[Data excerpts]
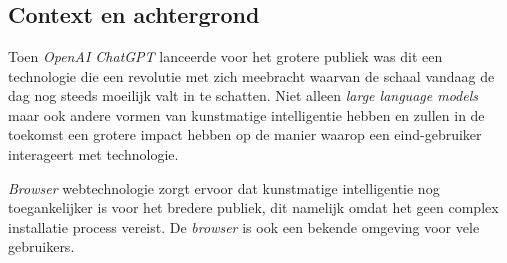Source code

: 
\chapter{}
\label{ch:inleiding}



\section{Context en achtergrond} %
Toen \textit{OpenAI ChatGPT} lanceerde voor het grotere publiek was dit een technologie die een revolutie met zich meebracht waarvan de schaal vandaag de dag nog steeds moeilijk valt in te schatten. Niet alleen \textit{large language models} maar ook andere vormen van kunstmatige intelligentie hebben en zullen in de toekomst een grotere impact hebben op de manier waarop een eind-gebruiker interageert met technologie. \autocite{Marr2023}

\bigbreak{}

\textit{Browser} webtechnologie zorgt ervoor dat kunstmatige intelligentie nog toegankelijker is voor het bredere publiek, dit namelijk omdat het geen complex installatie process vereist. De \textit{browser} is ook een bekende omgeving voor vele gebruikers.


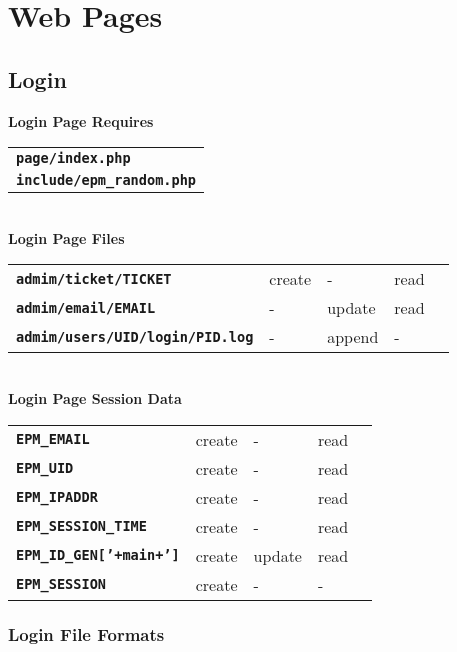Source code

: \documentclass[12pt]{article}
\newcommand{\TT}[1]{{\tt \bfseries #1}}
\begin{document}
\section{Web Pages}

\subsection{Login}

\begin{center}
{\bf Login Page Requires}
\\[1ex]
\begin{tabular}{l}
\TT{page/index.php} \\
\TT{include/epm\_random.php} \\
\end{tabular}
\\[3ex]
{\bf Login Page Files}
\\[1ex]
\begin{tabular}{lllll}
\TT{admim/ticket/TICKET}	& create  & -      & read \\
\TT{admim/email/EMAIL}	& -       & update & read \\
\TT{admim/users/UID/login/PID.log}
			& -       & append & - \\
\end{tabular}
\\[3ex]
{\bf Login Page Session Data}
\\[1ex]
\begin{tabular}{lllll}
\TT{EPM\_EMAIL}	& create  & -      & read \\
\TT{EPM\_UID}	& create  & -      & read    \\
\TT{EPM\_IPADDR}& create  & -      & read \\
\TT{EPM\_SESSION\_TIME}
                & create  & -      & read \\
\TT{EPM\_ID\_GEN['+main+']}
                & create  & update & read \\
\TT{EPM\_SESSION}
                & create  & -      & - \\
\end{tabular}
\end{center}

\subsubsection{Login File Formats}
\end{document}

• [YOUR OBJECTIVE]
Copy out all the data exactly. No images belong in the copy.

• [TASK SOLUTION]
Source code

: 
\chapter{}
\label{ch:inleiding}



\section{Context en achtergrond} %
Toen \textit{OpenAI ChatGPT} lanceerde voor het grotere publiek was dit een technologie die een revolutie met zich meebracht waarvan de schaal vandaag de dag nog steeds moeilijk valt in te schatten. Niet alleen \textit{large language models} maar ook andere vormen van kunstmatige intelligentie hebben en zullen in de toekomst een grotere impact hebben op de manier waarop een eind-gebruiker interageert met technologie. \autocite{Marr2023}

\bigbreak{}

\textit{Browser} webtechnologie zorgt ervoor dat kunstmatige intelligentie nog toegankelijker is voor het bredere publiek, dit namelijk omdat het geen complex installatie process vereist. De \textit{browser} is ook een bekende omgeving voor vele gebruikers.


Source code

: \documentclass[12pt]{article}
\newcommand{\TT}[1]{{\tt \bfseries #1}}
\begin{document}
\section{Web Pages}

\subsection{Login}

\begin{center}
{\bf Login Page Requires}
\\[1ex]
\begin{tabular}{l}
\TT{page/index.php} \\
\TT{include/epm\_random.php} \\
\end{tabular}
\\[3ex]
{\bf Login Page Files}
\\[1ex]
\begin{tabular}{lllll}
\TT{admim/ticket/TICKET}	& create  & -      & read \\
\TT{admim/email/EMAIL}	& -       & update & read \\
\TT{admim/users/UID/login/PID.log}
			& -       & append & - \\
\end{tabular}
\\[3ex]
{\bf Login Page Session Data}
\\[1ex]
\begin{tabular}{lllll}
\TT{EPM\_EMAIL}	& create  & -      & read \\
\TT{EPM\_UID}	& create  & -      & read    \\
\TT{EPM\_IPADDR}& create  & -      & read \\
\TT{EPM\_SESSION\_TIME}
                & create  & -      & read \\
\TT{EPM\_ID\_GEN['+main+']}
                & create  & update & read \\
\TT{EPM\_SESSION}
                & create  & -      & - \\
\end{tabular}
\end{center}

\subsubsection{Login File Formats}
\end{document}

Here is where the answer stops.